North Carolina Banned This Beer Because Bureaucrats Dislike the Label
Alcohol regulators in North Carolina have banned Flying Dog brewery from selling one of its beers in the state due to a label that’s been deemed “in bad taste.”
Flying Dog CEO Jim Caruso, who has tangled with beer label bureaucrats—and beaten them—in other states, says the North Carolina Alcohol Beverage Control (ABC) Board needs to crack open a copy of the U.S. Constitution. The North Carolina ABC’s decision to prohibit sales of Flying Dog’s Freezin’ Season Winter Ale over the beer’s label design “seems like a blatant violation of the First Amendment to me,” says Caruso (who is a donor to the Reason Foundation, which publishes this website).

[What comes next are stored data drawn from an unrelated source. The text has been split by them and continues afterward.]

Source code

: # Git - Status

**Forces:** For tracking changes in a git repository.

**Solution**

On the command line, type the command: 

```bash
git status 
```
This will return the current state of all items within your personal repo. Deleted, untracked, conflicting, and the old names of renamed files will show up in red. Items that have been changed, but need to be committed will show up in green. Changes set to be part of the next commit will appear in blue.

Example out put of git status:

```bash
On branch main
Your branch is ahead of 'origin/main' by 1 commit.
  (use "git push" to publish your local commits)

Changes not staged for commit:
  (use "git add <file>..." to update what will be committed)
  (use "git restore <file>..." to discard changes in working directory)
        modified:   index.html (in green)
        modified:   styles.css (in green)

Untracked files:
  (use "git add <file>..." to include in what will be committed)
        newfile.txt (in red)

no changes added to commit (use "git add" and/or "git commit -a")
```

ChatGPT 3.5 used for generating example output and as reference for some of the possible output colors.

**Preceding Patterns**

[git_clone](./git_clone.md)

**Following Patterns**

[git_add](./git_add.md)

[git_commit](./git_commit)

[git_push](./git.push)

Later this week, a federal judge will have a say. Flying Dog has filed a lawsuit and is seeking an injunction to prevent the North Carolina ABC from blocking the distribution of the beer in the state. A hearing on the injunction is scheduled for September 9.
The offending label—like all Flying Dog beers—contains a distinctive cartoon image by illustrator Ralph Steadman, whose work with the Maryland-based brewery dates back to its roots in the gonzo-lands near Aspen, Colorado. It’s not clear exactly what the state’s regulators object to—though the naked, humanoid figure on the beer’s label does sport a small appendage between its legs. Caruso says he suspects that “tail-like thing” is what triggered the ban.
Officially, however, all Flying Dog has been told is that the label is “inappropriate” and “in bad taste.” That is all it takes for North Carolina to prohibit the beer from being marketed, sold, and distributed. The North Carolina ABC did not return requests for comment on Tuesday.
“The regulation is, on its face, in constitutional ‘bad taste,’ as it is in clear violation of the First Amendment,” attorneys for Flying Dog, including veteran First Amendment lawyers Greg Doucette and Marc Randazza, argue in court documents. They say banning the beer label is an unconstitutional viewpoint-based restriction on speech, similar to restrictions that the U.S. Supreme Court has repeatedly struck down.